Então veio o tombo, longo e profundo. E esse doeu. Ainda dói. Mesmo assim, parece que o sol não desistiu de brilhar para mim. Mudei de cidade, mudei de vida, e agora corro contra a máquina, contra o tempo. Ainda estou casado, mas não estou rico. Ainda desenho, mas parece que não muito bem, porque não consigo ganhar dinheiro com isso. Amigos? Acho que realmente nunca tive. Porque meu conceito de amizade não parece ser o mesmo das outras pessoas.

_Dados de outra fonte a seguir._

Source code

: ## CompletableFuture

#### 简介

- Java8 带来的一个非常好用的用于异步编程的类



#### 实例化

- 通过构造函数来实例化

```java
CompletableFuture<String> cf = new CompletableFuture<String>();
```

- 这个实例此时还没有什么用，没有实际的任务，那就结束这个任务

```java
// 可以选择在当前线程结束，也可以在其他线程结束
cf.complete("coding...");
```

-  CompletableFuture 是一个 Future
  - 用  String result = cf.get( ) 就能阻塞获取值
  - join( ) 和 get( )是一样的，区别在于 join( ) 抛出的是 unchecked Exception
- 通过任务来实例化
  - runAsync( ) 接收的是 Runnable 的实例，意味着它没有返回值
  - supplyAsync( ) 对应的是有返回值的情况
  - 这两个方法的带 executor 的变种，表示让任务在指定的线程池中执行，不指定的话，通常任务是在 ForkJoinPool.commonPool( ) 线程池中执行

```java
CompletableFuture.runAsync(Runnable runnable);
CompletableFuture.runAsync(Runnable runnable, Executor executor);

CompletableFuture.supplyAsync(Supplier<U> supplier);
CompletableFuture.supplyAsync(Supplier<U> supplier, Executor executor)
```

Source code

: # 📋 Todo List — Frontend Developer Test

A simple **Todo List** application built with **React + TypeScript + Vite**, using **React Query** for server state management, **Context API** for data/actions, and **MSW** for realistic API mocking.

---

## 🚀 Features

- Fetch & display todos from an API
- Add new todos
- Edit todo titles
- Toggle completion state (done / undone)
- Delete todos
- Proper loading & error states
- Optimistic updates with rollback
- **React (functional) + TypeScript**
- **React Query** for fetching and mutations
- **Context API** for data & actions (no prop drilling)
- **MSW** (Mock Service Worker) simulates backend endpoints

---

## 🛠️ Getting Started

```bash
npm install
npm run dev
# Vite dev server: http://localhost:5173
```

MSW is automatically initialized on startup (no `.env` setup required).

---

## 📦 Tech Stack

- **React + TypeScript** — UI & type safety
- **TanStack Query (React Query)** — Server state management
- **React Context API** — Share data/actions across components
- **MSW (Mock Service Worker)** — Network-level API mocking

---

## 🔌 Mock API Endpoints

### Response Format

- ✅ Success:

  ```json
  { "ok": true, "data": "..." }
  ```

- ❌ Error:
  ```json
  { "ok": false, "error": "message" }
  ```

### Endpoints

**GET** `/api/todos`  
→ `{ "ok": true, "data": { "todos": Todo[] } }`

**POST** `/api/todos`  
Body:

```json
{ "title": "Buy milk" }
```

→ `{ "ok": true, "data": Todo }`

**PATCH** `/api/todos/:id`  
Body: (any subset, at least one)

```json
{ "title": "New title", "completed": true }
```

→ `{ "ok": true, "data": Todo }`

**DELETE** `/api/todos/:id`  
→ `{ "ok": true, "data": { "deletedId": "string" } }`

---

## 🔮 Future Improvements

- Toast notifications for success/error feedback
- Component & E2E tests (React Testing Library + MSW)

Hoje? Hoje sou um cara meio solitário e, olhando para trás, percebo que sempre foi assim. Nunca gostei de comemorar aniversário, sempre sai das festas antes dos outros, nunca me abri muito com alguém. Bebo menos do que antes, cozinho relativamente bem e tenho as manhãs livres. Estou com a faculdade trancada e sem previsão de volta. Tenho um emprego, nada diferente dos outros, que não me dá nenhum prazer, mas paga as contas. Mas pelo menos acordo ao lado de uma pessoa linda, e isso é encorajador. Lamento mesmo é não ter meus cachorros por perto. 

Agora, é só tocar para frente. E criar coragem para suportar as decepções (e felicidades, porque não?) que a vida ainda tem reservadas para mim.
c.s.

quarta-feira, 4 de abril de 2012

K.

Nesses longos dias que vão tomando minha vida, tomei o hábito quase perigoso de ler tudo o que me cai na mão. Ou para esquecer, ou para passar o tempo, certamente para me divertir. Ai vai de tudo, leio biografia, livro de fantasia, aquele onde o inverno está chegando, outro de ficção (os meus preferidos), e cabe até um autor brasileiro, vez por outra.

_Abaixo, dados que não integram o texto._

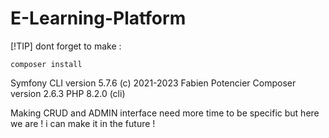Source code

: # E-Learning-Platform


 [!TIP]
dont forget to make : 
```
composer install 
```
Symfony CLI version 5.7.6 (c) 2021-2023 Fabien Potencier
Composer version 2.6.3
PHP 8.2.0 (cli)


Making CRUD and ADMIN interface need more time to be specific but here we are ! 
i can make it in the future !
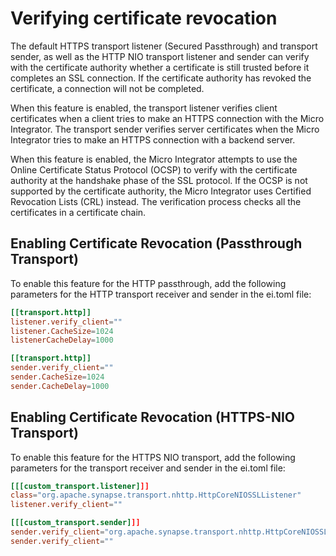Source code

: # Verifying certificate revocation

The default HTTPS transport listener (Secured Passthrough) and transport sender, as well as the HTTP NIO transport listener and sender can verify with the certificate authority whether a certificate is still trusted before it completes an SSL connection. If the certificate authority has revoked the certificate, a connection will not be completed. 

When this feature is enabled, the transport listener verifies client
certificates when a client tries to make an HTTPS connection with the
Micro Integrator. The transport sender verifies server
certificates when the Micro Integrator tries to make an HTTPS
connection with a backend server. 

When this feature is enabled, the Micro Integrator attempts to
use the Online Certificate Status Protocol (OCSP) to verify with the
certificate authority at the handshake phase of the SSL protocol. If the
OCSP is not supported by the certificate authority, the Micro Integrator uses Certified Revocation Lists (CRL) instead. The verification
process checks all the certificates in a certificate chain.

## Enabling Certificate Revocation (Passthrough Transport)

To enable this feature for the HTTP passthrough, add the following parameters for the HTTP transport receiver and sender in the ei.toml file:

```toml tab='Passthrough Listener'
[[transport.http]]
listener.verify_client=""
listener.CacheSize=1024
listenerCacheDelay=1000

``` 

```toml tab='Passthrough Sender'
[[transport.http]]
sender.verify_client=""
sender.CacheSize=1024
sender.CacheDelay=1000

``` 

## Enabling Certificate Revocation (HTTPS-NIO Transport)

To enable this feature for the HTTPS NIO transport, add the following parameters for the transport receiver and sender in the ei.toml file:

```toml tab='Passthrough Listener'
[[[custom_transport.listener]]]
class="org.apache.synapse.transport.nhttp.HttpCoreNIOSSLListener"
listener.verify_client=""
``` 

```toml tab='Passthrough Sender'
[[[custom_transport.sender]]]
sender.verify_client="org.apache.synapse.transport.nhttp.HttpCoreNIOSSLSender"
sender.verify_client=""
```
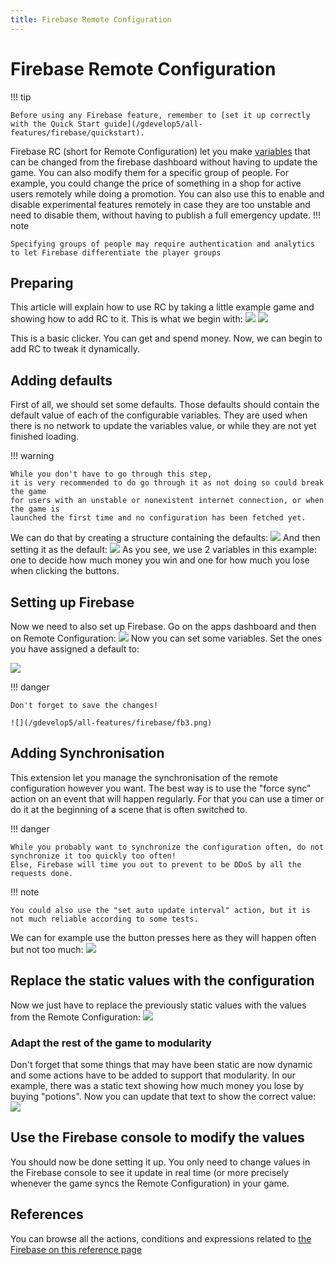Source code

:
 ```yaml
---
title: Firebase Remote Configuration
---
```

# Firebase Remote Configuration

!!! tip

    Before using any Firebase feature, remember to [set it up correctly with the Quick Start guide](/gdevelop5/all-features/firebase/quickstart).

Firebase RC (short for Remote Configuration) let you make [variables](/gdevelop5/all-features/variables) that can be changed from the firebase dashboard without having to update the game.
You can also modify them for a specific group of people.
For example, you could change the price of something in a shop for active users remotely while doing a promotion.
You can also use this to enable and disable experimental features remotely in case they are too unstable and need to disable them,
without having to publish a full emergency update.
!!! note

    Specifying groups of people may require authentication and analytics to let Firebase differentiate the player groups

## Preparing

This article will explain how to use RC by taking a little example game and showing how to add RC to it.
This is what we begin with:
![](/gdevelop5/all-features/firebase/rc1.png)
![](/gdevelop5/all-features/firebase/rc2.png)

This is a basic clicker. You can get and spend money. Now, we can begin to add RC to tweak it dynamically.

## Adding defaults

First of all, we should set some defaults.
Those defaults should contain the default value of each of the configurable variables.
They are used when there is no network to update the variables value, or while they are not yet finished loading.

!!! warning


    While you don't have to go through this step,
    it is very recommended to do go through it as not doing so could break the game
    for users with an unstable or nonexistent internet connection, or when the game is
    launched the first time and no configuration has been fetched yet.


We can do that by creating a structure containing the defaults:
![](/gdevelop5/all-features/firebase/rc3.png)
And then setting it as the default:
![](/gdevelop5/all-features/firebase/rc4.png)
As you see, we use 2 variables in this example: one to decide how much money you win and one for how much you lose when clicking the buttons.

## Setting up Firebase

Now we need to also set up Firebase. Go on the apps dashboard and then on Remote Configuration:
![](/gdevelop5/all-features/firebase/rc5.png)
Now you can set some variables. Set the ones you have assigned a default to:

![](/gdevelop5/all-features/firebase/fb2.png)

!!! danger


    Don't forget to save the changes!

    ![](/gdevelop5/all-features/firebase/fb3.png)



## Adding Synchronisation

This extension let you manage the synchronisation of the remote configuration however you want.
The best way is to use the "force sync" action on an event that will happen regularly.
For that you can use a timer or do it at the beginning of a scene that is often switched to.

!!! danger


    While you probably want to synchronize the configuration often, do not synchronize it too quickly too often!
    Else, Firebase will time you out to prevent to be DDoS by all the requests done.


!!! note


    You could also use the "set auto update interval" action, but it is not much reliable according to some tests.


We can for example use the button presses here as they will happen often but not too much:
![](/gdevelop5/all-features/firebase/rc8.png)

## Replace the static values with the configuration

Now we just have to replace the previously static values with the values from the Remote Configuration:
![](/gdevelop5/all-features/firebase/rc9.png)

### Adapt the rest of the game to modularity

Don't forget that some things that may have been static are now dynamic and some actions have to be added to support that modularity.
In our example, there was a static text showing how much money you lose by buying "potions". Now you can update that text to show the correct value:
![](/gdevelop5/all-features/firebase/rc10.png)

## Use the Firebase console to modify the values

You should now be done setting it up.
You only need to change values in the Firebase console to see it update in real time (or more precisely whenever the game syncs the Remote Configuration) in your game.

## References

You can browse all the actions, conditions and expressions related to [the Firebase on this reference page](/gdevelop5/all-features/firebase/reference/)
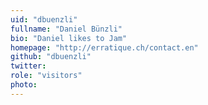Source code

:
 ```yaml
---
uid: "dbuenzli"
fullname: "Daniel Bünzli"
bio: "Daniel likes to Jam"
homepage: "http://erratique.ch/contact.en"
github: "dbuenzli"
twitter:
role: "visitors"
photo:
---
```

Confesso que cada dia tenho mais certeza que dá para substituir os livros pelas pessoas. Ele pelo menos não te julga, não te olha torto, e te leva a lugares incríveis.

Que venha o próximo, porque já estou na página 201 do que estou lendo. Quase acabando.

c.c

sexta-feira, 9 de março de 2012

Sem palavras #0001!


Lá vai. Começando o diário gráfico. Ou não. Apresetando : Sem Palavras.
p.s. Ainda estou pensando qual vai ser a cor da tira, portanto, esperam mudanças.

TeChau.

quinta-feira, 8 de março de 2012

OIDOCU, sem comics!

As vezes me pego pensando como fazer o tempo durar mais. Quer dizer, o que penso mesmo é como não perder tempo. Tenho a nítida sensação de que sempre estou correndo atrás do prejuízo. Talvez seja verdade. Certo é que nunca aprendi a organizar meu tempo - porque cada um tem o seu tempo, dentro das 24 horas que alguém, lá no passado, nos obrigou a respeitar.

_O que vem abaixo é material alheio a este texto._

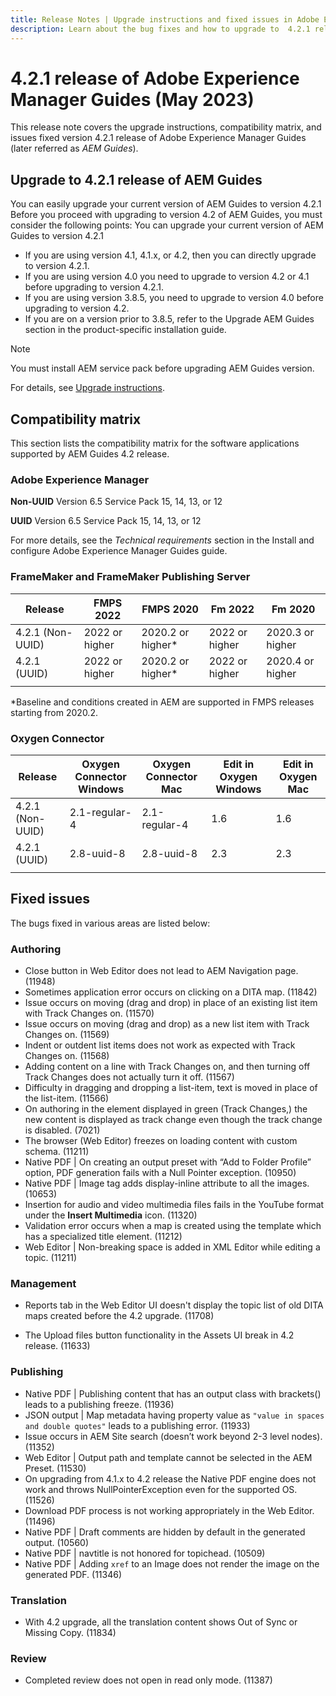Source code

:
 ```yaml
---
title: Release Notes | Upgrade instructions and fixed issues in Adobe Experience Manager Guides 4.2.1 release
description: Learn about the bug fixes and how to upgrade to  4.2.1 releases of Adobe Experience Manager Guides
---
```

# 4.2.1 release of Adobe Experience Manager Guides (May 2023)

This release note covers the upgrade instructions, compatibility matrix, and issues fixed version 4.2.1 release of Adobe Experience Manager Guides (later referred as *AEM Guides*).

## Upgrade to 4.2.1 release of AEM Guides


You can easily upgrade your current version of AEM Guides to version 4.2.1 Before you proceed with upgrading to version 4.2 of AEM Guides, you must consider the following points:
You can upgrade your current version of AEM Guides to version 4.2.1
-   If you are using version 4.1, 4.1.x, or 4.2, then you can directly upgrade to version 4.2.1.
-   If you are using version 4.0 you need to upgrade to version 4.2 or 4.1 before upgrading to version 4.2.1.
-   If you are using version 3.8.5, you need to upgrade to version 4.0 before upgrading to version 4.2.
-   If you are on a version prior to 3.8.5, refer to the Upgrade AEM Guides section in the product-specific installation guide.

>[!NOTE]
>
>You must install AEM service pack before upgrading AEM Guides version.

For details, see [Upgrade instructions](../install-guide/upgrade-xml-documentation.md).

## Compatibility matrix

This section lists the compatibility matrix for the software applications supported by AEM Guides 4.2 release. 

### Adobe Experience Manager

**Non-UUID**
Version 6.5 Service Pack 15, 14, 13, or 12

**UUID**
Version 6.5 Service Pack 15, 14, 13, or 12

For more details, see the *Technical requirements* section in the Install and configure Adobe Experience Manager Guides guide.

### FrameMaker and FrameMaker Publishing Server

|Release| FMPS 2022 | FMPS 2020 | Fm 2022 | Fm 2020 |
| --- | --- | --- | --- | --- |
|4.2.1 (Non-UUID)| 2022 or higher |2020.2 or higher* | 2022 or higher | 2020.3 or higher |
| 4.2.1 (UUID) | 2022 or higher | 2020.2 or higher*  | 2022 or higher | 2020.4 or higher |
| | | | |

*Baseline and conditions created in AEM are supported in FMPS releases starting from 2020.2.

### Oxygen Connector

| Release | Oxygen Connector Windows | Oxygen Connector Mac | Edit in Oxygen Windows | Edit in Oxygen Mac |  
| --- | --- | --- |--- |--- |
| 4.2.1 (Non-UUID)|  2.1-regular-4 | 2.1-regular-4 |  1.6 | 1.6  |
| 4.2.1 (UUID) | 2.8-uuid-8 | 2.8-uuid-8  |2.3 | 2.3  |
|  |  |   |  

## Fixed issues

The bugs fixed in various areas are listed below:

### Authoring

* Close button in Web Editor does not lead to AEM Navigation page. (11948)
*	Sometimes application error occurs on clicking on a DITA map. (11842)
*	Issue occurs on moving (drag and drop) in place of an existing list item with Track Changes on. (11570)
*	Issue occurs on moving (drag and drop) as a new list item with Track Changes on. (11569)
*	Indent or outdent list items does not work as expected with Track Changes on. (11568)
*	Adding content on a line with Track Changes on, and then turning off Track Changes does not actually turn it off. (11567)
*	Difficulty in dragging and dropping a list-item, text is moved in place of the list-item. (11566)
*	On authoring in the element displayed in green (Track Changes,) the new content is displayed as track change even though the track change is disabled. (7021)
*	The browser (Web Editor) freezes on loading content with custom schema. (11211)
*	Native PDF | On creating an output preset with “Add to Folder Profile” option, PDF generation fails with a Null Pointer exception. (10950)
*	Native PDF | Image tag adds display-inline attribute to all the images. (10653)
*	Insertion for audio and video multimedia files fails in the YouTube format under the **Insert Multimedia** icon. (11320)
*	Validation error occurs when a map is created using the template which has a specialized title element. (11212)
*	Web Editor | Non-breaking space is added in XML Editor while editing a topic. (11211)

### Management

* Reports tab in the Web Editor UI doesn't display the topic list of old DITA maps created before the 4.2 upgrade. (11708)

* The Upload files button functionality in the Assets UI break in 4.2 release. (11633)


### Publishing

* Native PDF | Publishing content that has an output class with brackets() leads to a publishing freeze. (11936)
* JSON output | Map metadata having property value as `"value in spaces and double quotes"` leads to a publishing error. (11933)
* Issue occurs in AEM Site search (doesn’t work beyond 2-3 level nodes). (11352)
* Web Editor | Output path and template cannot be selected in the AEM Preset. (11530) 
* On upgrading from 4.1.x to 4.2 release the Native PDF engine does not work and throws NullPointerException even for the supported OS.(11526)
* Download PDF process is not working appropriately in the Web Editor. (11496)
* Native PDF | Draft comments are hidden by default in the generated output. (10560)
* Native PDF | navtitle is not honored for topichead. (10509)
* Native PDF | Adding `xref` to an Image does not render the image on the generated PDF. (11346)

### Translation

* With 4.2 upgrade, all the translation content shows Out of Sync or Missing Copy. (11834)

### Review

* Completed review does not open in read only mode. (11387)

Porque isso agora? Ué, demorei tudo isso porque ainda não era "tempo" de fazer um mea culpa. Assim, finalmente (já era tempo!!), estou planejando outros rumos para esse blog. Ele foi concebido como um canal para "mostrar" meu trabalho com os famigerados Minicomis, que publiquei de maneira medieval lá nos idos de 2007. Oidocu era a "editora" dessas obras. Obviamente o canal foi transformando-se e acabou se tornando no meu "olá, mundo, olha eu aqui, me contratem, me dê trabalho!!!", e etc.

Engraçado é ver que sempre postei muito mais textos do que desenho no blog. Na real, gosto muito de escrever. Pensei nisso por tanto tempo que deicidi transformar isso aqui em algo como um diário ilustrado. Boa, não? Com o tempo (sempre ele), vou fazer umas mudanças no layout, etc e etc. Quanto a arte em si, a coisa que gosto de fazer e que me faz pensar que as coisas sempre podem ser melhores, ainda vai estar por aí, ou no deviantart, ou em outro blog, quem sabe?

Procura lá, se valer a pena! Melhor ainda, se der tempo.


c.s.
 
p.s. O desenho ai é um dos esboços que fiz para o desenho de uma cena de uma hq medieval. Quase utilizei ele, mas acabei optando por outro. De qualquer maneira, não vai ficar anônimo.

quarta-feira, 17 de agosto de 2011

34, mas com gosto de 68!


Fico pensando se ainda vale a pena escrever e postar algo por aqui, mas vá lá, hoje é meu aniversário. Vou me dar esse direito.

Passei pela “idade de cristo” e sobrevivi. O que não quer dizer que não tenha carregado minha cruz. Quer dizer, ela ainda me traz dores até hoje. O dia chegou e pus-me a olhar para trás. Minha esposa diz que estou “xixi-cocô”. Na realidade estou mesmo é ficando velho. Pior, ainda estou com as mesmas dúvidas de quando tinha metade de minha idade.

O que fazer então? Como sair desse ciclo? Como deixar passar e, nessa nova vida – porque, literalmente, aos 34 anos, começo tudo do zero – seguir por um caminho diferente? Melhor ainda: como manter-me longe de minha fenomenal capacidade de foder com tudo? É de se pensar.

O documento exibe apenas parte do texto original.